- Exercise: Look through the data and write out every line with the word "enumerate" in it.

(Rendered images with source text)
════════════════════
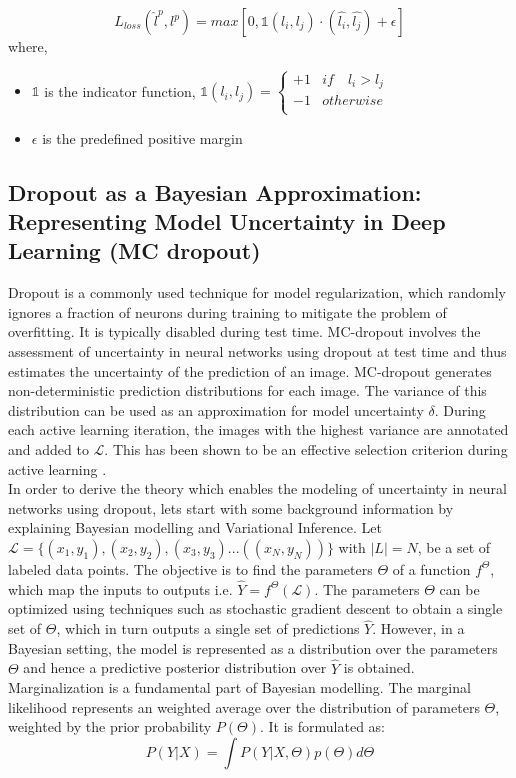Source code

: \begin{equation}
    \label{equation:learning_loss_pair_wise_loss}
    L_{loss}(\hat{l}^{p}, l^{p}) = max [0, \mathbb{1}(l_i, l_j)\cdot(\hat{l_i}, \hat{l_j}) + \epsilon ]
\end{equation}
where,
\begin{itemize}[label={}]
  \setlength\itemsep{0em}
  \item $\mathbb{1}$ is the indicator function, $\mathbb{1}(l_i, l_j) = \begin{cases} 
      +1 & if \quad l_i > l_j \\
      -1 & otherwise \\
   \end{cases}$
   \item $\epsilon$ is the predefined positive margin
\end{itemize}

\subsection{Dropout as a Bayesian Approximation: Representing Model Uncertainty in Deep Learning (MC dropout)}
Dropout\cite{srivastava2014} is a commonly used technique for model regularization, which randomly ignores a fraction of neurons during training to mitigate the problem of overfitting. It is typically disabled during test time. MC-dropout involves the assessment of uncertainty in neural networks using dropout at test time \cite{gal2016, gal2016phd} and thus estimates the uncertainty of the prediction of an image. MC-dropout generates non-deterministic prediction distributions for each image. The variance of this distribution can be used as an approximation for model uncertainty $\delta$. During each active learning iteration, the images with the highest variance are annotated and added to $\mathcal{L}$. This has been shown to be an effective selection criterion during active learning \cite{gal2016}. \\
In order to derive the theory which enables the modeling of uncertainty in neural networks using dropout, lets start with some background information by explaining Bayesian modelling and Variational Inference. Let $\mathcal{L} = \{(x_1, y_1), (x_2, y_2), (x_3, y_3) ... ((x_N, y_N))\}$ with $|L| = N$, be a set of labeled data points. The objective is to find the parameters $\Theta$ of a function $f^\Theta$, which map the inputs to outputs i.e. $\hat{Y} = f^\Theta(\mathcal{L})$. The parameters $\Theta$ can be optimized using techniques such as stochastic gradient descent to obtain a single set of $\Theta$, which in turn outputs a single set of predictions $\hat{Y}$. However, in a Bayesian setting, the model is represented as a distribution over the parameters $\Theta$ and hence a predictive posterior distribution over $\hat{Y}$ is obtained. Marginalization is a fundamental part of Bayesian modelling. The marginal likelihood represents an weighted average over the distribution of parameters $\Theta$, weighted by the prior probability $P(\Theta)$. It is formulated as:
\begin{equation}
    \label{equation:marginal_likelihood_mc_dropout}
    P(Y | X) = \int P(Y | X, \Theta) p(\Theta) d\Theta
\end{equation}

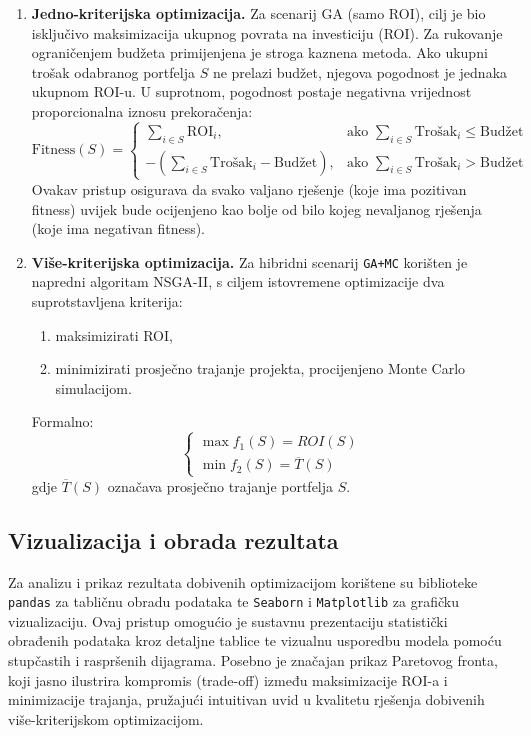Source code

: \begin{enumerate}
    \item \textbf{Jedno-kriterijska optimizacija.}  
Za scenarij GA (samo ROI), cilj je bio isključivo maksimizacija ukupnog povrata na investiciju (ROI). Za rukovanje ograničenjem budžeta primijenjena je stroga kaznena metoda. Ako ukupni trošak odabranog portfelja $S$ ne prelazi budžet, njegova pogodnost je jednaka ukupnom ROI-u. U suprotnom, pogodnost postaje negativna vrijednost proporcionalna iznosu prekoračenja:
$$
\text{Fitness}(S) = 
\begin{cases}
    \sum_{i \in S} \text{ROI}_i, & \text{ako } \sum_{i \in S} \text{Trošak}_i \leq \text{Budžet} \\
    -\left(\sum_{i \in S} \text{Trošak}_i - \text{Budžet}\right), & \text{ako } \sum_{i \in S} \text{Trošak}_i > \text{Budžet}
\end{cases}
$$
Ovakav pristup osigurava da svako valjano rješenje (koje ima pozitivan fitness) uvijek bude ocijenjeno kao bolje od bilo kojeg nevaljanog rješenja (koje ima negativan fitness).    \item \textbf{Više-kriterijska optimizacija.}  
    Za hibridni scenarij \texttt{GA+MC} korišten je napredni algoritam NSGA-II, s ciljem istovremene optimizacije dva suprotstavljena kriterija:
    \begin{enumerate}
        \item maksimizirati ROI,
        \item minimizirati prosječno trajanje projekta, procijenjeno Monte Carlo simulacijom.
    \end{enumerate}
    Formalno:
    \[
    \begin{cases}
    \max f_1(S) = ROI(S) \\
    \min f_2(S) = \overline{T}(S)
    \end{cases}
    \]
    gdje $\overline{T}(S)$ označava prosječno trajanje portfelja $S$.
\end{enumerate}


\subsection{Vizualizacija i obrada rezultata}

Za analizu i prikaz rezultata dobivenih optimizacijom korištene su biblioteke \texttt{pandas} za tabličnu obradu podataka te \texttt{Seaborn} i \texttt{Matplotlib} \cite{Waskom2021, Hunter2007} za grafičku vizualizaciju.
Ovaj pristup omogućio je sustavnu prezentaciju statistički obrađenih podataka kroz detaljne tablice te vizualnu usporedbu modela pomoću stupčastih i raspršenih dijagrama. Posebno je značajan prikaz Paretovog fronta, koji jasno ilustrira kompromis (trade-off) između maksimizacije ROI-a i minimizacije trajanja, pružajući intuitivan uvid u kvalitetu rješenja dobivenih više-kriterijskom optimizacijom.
════════════════════
- Task output:
: \begin{enumerate}
    \begin{enumerate}
    \end{enumerate}
\end{enumerate}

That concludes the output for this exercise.